• [What you will do] Scan the records below. List lines holding "ranging".

Segment Start: Data

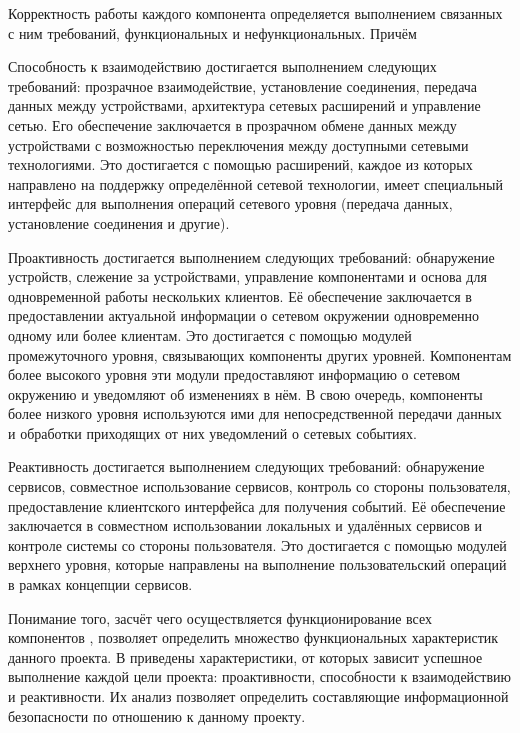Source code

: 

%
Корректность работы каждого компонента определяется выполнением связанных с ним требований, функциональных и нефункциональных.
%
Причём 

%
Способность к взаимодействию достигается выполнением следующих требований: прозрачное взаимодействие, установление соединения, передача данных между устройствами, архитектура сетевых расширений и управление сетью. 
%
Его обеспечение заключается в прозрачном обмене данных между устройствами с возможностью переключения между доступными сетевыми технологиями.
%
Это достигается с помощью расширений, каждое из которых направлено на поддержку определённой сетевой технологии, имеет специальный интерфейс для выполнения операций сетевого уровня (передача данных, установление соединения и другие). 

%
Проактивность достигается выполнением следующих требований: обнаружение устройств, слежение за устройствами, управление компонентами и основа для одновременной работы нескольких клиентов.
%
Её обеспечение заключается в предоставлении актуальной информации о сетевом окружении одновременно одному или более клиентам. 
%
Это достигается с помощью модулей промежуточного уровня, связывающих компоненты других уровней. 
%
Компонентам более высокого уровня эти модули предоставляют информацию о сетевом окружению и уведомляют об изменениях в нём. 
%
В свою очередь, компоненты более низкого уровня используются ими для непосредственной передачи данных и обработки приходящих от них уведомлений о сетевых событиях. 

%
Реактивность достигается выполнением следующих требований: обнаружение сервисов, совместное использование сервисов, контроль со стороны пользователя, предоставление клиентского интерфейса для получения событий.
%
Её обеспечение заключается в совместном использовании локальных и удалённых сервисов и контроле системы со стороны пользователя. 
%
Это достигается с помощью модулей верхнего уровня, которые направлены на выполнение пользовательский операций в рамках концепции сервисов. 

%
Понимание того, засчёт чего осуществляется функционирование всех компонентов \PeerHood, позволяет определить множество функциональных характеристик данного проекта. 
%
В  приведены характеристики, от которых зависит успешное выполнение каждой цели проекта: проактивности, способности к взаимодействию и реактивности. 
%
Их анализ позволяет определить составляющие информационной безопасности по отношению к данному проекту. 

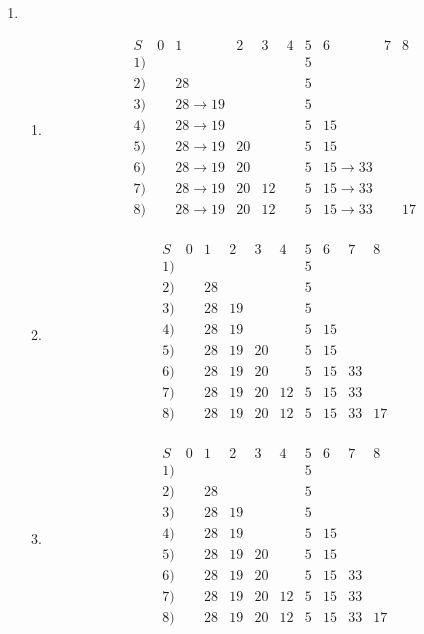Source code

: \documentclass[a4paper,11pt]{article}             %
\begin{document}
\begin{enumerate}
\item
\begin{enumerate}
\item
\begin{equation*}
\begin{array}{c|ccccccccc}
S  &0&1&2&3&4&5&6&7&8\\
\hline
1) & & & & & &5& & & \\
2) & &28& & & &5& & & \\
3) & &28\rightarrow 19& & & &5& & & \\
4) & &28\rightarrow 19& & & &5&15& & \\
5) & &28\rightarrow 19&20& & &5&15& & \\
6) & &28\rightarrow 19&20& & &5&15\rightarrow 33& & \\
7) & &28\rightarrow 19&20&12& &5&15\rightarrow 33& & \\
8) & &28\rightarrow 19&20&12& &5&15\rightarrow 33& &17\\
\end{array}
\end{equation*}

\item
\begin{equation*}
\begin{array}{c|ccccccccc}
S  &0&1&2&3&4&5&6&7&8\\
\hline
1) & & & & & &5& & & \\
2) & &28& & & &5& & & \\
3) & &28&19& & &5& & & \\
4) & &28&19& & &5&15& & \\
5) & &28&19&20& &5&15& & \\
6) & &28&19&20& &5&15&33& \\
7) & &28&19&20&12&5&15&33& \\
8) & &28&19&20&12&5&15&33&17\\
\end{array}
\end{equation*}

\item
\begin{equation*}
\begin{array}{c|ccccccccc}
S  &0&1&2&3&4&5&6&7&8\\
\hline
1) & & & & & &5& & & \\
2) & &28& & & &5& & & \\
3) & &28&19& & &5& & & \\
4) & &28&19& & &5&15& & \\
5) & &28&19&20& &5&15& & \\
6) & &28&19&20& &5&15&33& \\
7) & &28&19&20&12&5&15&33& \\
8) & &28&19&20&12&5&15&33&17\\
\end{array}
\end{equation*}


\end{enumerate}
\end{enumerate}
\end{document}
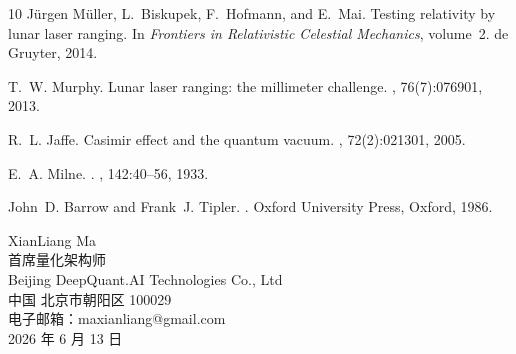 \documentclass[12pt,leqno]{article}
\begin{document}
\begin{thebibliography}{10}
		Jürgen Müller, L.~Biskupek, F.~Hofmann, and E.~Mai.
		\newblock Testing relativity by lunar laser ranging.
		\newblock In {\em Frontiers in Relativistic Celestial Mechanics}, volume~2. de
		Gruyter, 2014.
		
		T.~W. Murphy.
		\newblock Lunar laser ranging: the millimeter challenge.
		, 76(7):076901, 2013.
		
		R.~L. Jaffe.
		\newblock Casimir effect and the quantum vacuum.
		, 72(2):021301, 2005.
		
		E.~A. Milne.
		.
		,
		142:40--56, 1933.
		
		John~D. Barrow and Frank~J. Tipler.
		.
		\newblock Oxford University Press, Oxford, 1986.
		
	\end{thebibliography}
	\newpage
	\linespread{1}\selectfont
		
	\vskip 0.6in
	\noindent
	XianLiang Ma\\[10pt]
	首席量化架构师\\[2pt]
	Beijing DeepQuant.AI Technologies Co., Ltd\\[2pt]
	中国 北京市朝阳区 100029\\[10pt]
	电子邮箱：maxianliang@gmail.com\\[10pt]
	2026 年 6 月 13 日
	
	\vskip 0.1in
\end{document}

Segment End: Data

• [Solution to this task]
		\newblock Testing relativity by lunar laser ranging.
		\newblock Lunar laser ranging: the millimeter challenge.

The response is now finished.